Monday, May 05, 2014

Bunohan (2011)

Bunohan (Dain Said, 2011)
International Title: Bunohan: Return to Murder

The land holds the stories of the past. Dain Said’s Bunohan enunciates the point with an elegance that is unexpected, considering that the film opens chaotically, throwing characters with hardly any introductions into a whirlwind of confusing chases. The film finally settles when everybody lands in the titular village, a backward community whose crocodile-infested swamps hide a picturesque and pristine beach that is ripe to be developed into a tourist resort.

The three estranged brothers that the film centers on find themselves reuniting after a scurry of events and circumstances. Adil (Zahiril Adzim) is a kickboxer who was spirited away by his friends from a fight-to-the-death duel that he was about to lose. Ilham (Faizal Hussein) is a professional assassin who has been hired to hunt down and kill Adil. Bakar (Pekin Ibrahim) is a schoolteacher from the city who returns to his hometown to convince his father to sell their land to the developers.

The conflict in Bunohan is one that seems purely worldly, one that seems to be more entrenched in the sordid affairs of a disjointed brood or a country’s hurried need to develop every inch of its far-flung regions. Said however raises the stake. He populates his film with lore, lingering ghosts of histories that take place in the land in dispute. In a way, it is not only a familial legacy in the shape of an inherited plot of land that is in risk of being dissipated in the name of progress. It is history. It is culture. It is the stories that only a land that is unburdened by the expensive promises of contagious capitalism can tell. As soon as million-dollar villas are constructed, and international tourists start sunbathing, and the land just becomes another one of those advertised destinations for the tired slaves of commercialism, the stories disappear, tragically replaced by lifeless accounting of numbers and profits.

The most indelible images from Bunohan are the ones where the characters are struggling to hold onto their threatened past. Ilham, suddenly aware of the changes in his hometown which he abandoned, takes a detour from his mission, digging for the bones of his mother which were transferred to another location to make way for the development. He distraughtly sits on ruins in the beach, broken structures that resemble his own fractured personality.

The father, headstrong despite Bakar’s persistent pleas for him to give up his land, is desperately attempting to complete the shadow puppets that were supposed to be inherited by his children. Adil has his face bloodied by blows he needs to take in his desire to escape a hometown that only reminds him of his own questionable identity. Said fills his film with visual cues that enunciate the conflicts that are shared by the land and the characters that are forced to dwell there momentarily.

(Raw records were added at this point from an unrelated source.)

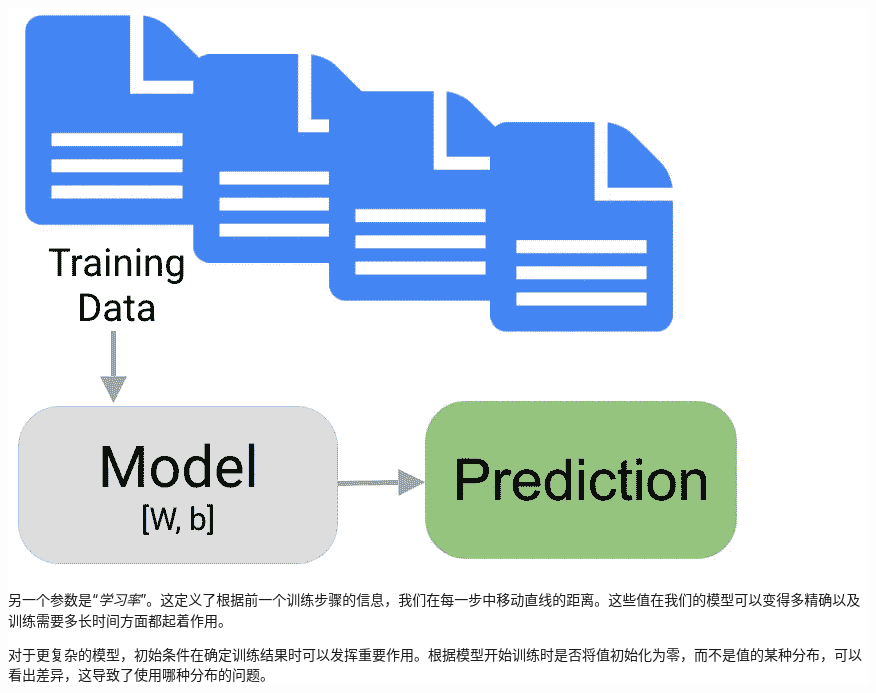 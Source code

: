 ![](img/1090ef09fa6754afc0cd22d11134f5e2.png)

另一个参数是“*学习率*”。这定义了根据前一个训练步骤的信息，我们在每一步中移动直线的距离。这些值在我们的模型可以变得多精确以及训练需要多长时间方面都起着作用。

对于更复杂的模型，初始条件在确定训练结果时可以发挥重要作用。根据模型开始训练时是否将值初始化为零，而不是值的某种分布，可以看出差异，这导致了使用哪种分布的问题。
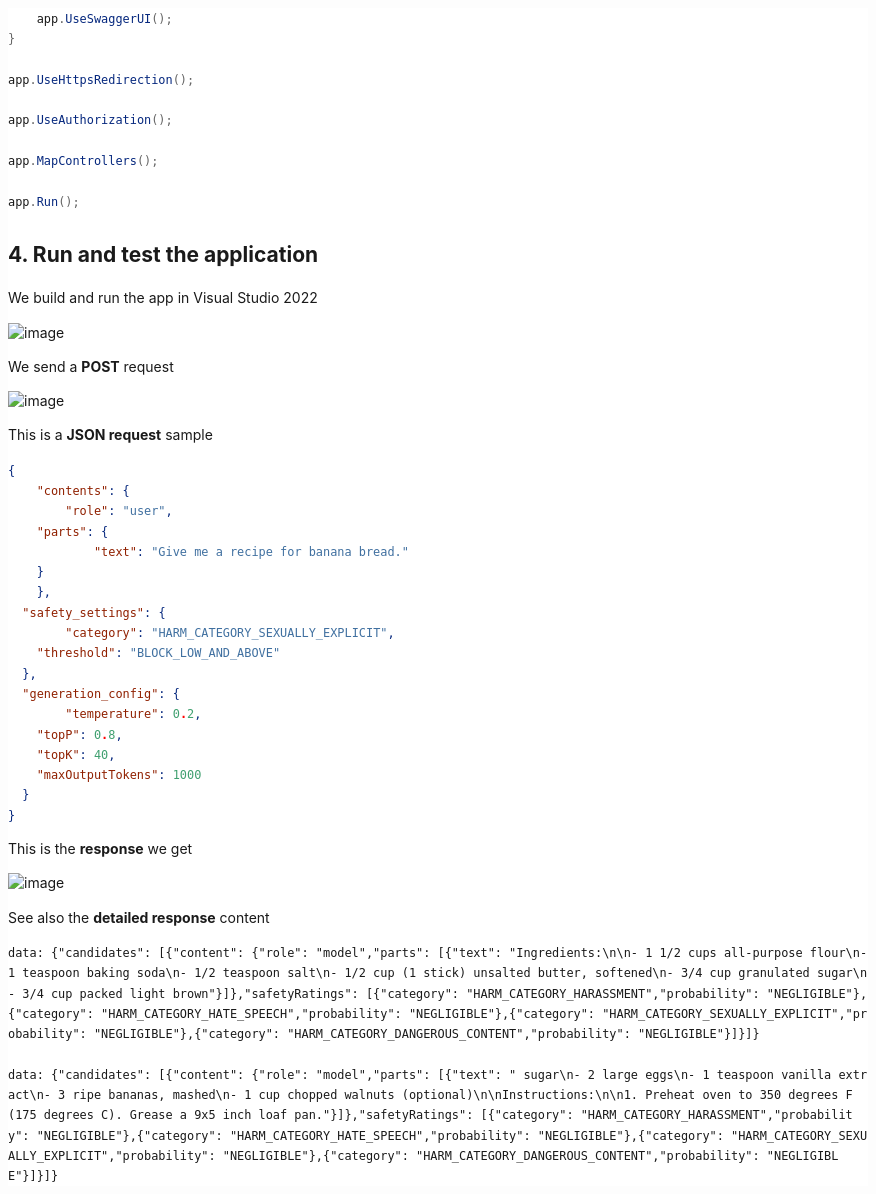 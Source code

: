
 ```csharp
    app.UseSwaggerUI();
}

app.UseHttpsRedirection();

app.UseAuthorization();

app.MapControllers();

app.Run();
```

## 4. Run and test the application

We build and run the app in Visual Studio 2022

![image](https://github.com/luiscoco/GoogleCloud_Sample15-Gemini-dotNET8-WebAPI/assets/32194879/0428e301-e349-435b-bd52-2445726219e7)

We send a **POST** request

![image](https://github.com/luiscoco/GoogleCloud_Sample15-Gemini-dotNET8-WebAPI/assets/32194879/f3a286b1-a51f-4308-820e-bbfb16d3025a)

This is a **JSON request** sample

```JSON
{
    "contents": {
        "role": "user",
    "parts": {
            "text": "Give me a recipe for banana bread."
    }
    },
  "safety_settings": {
        "category": "HARM_CATEGORY_SEXUALLY_EXPLICIT",
    "threshold": "BLOCK_LOW_AND_ABOVE"
  },
  "generation_config": {
        "temperature": 0.2,
    "topP": 0.8,
    "topK": 40,
    "maxOutputTokens": 1000
  }
}
```

This is the **response** we get

![image](https://github.com/luiscoco/GoogleCloud_Sample15-Gemini-dotNET8-WebAPI/assets/32194879/d8fee700-e621-4bcd-807a-e8af6ed1ed4c)

See also the **detailed response** content

```
data: {"candidates": [{"content": {"role": "model","parts": [{"text": "Ingredients:\n\n- 1 1/2 cups all-purpose flour\n- 1 teaspoon baking soda\n- 1/2 teaspoon salt\n- 1/2 cup (1 stick) unsalted butter, softened\n- 3/4 cup granulated sugar\n- 3/4 cup packed light brown"}]},"safetyRatings": [{"category": "HARM_CATEGORY_HARASSMENT","probability": "NEGLIGIBLE"},{"category": "HARM_CATEGORY_HATE_SPEECH","probability": "NEGLIGIBLE"},{"category": "HARM_CATEGORY_SEXUALLY_EXPLICIT","probability": "NEGLIGIBLE"},{"category": "HARM_CATEGORY_DANGEROUS_CONTENT","probability": "NEGLIGIBLE"}]}]}

data: {"candidates": [{"content": {"role": "model","parts": [{"text": " sugar\n- 2 large eggs\n- 1 teaspoon vanilla extract\n- 3 ripe bananas, mashed\n- 1 cup chopped walnuts (optional)\n\nInstructions:\n\n1. Preheat oven to 350 degrees F (175 degrees C). Grease a 9x5 inch loaf pan."}]},"safetyRatings": [{"category": "HARM_CATEGORY_HARASSMENT","probability": "NEGLIGIBLE"},{"category": "HARM_CATEGORY_HATE_SPEECH","probability": "NEGLIGIBLE"},{"category": "HARM_CATEGORY_SEXUALLY_EXPLICIT","probability": "NEGLIGIBLE"},{"category": "HARM_CATEGORY_DANGEROUS_CONTENT","probability": "NEGLIGIBLE"}]}]}
```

Southeast Asia, a region that despite centuries’ worth of being under Western colonial masters has resisted cultural infiltration, is now falling under the influence of capitalism and global wealth. The region’s recent cinema has thoroughly reacted to the dramatic losses of culture and tradition, represented by lands being converted into agents of profit and modernity, people abandoning their roots, and other injustices. Chris Chong’s Karaoke (2009) similarly traces a man’s reunion with his hometown, now dotted with plantations that have effectively changed the town’s landscape. Auraeus Solito’s Busong (Palawan Fate, 2010) is a parable that laments for an island whose identity is being molested by landgrabbers and industry. Said’s Bunohan takes its place alongside many other films that echo a common apprehension towards the sacrifices various cultures have to take to satisfy the very familiar greed of man.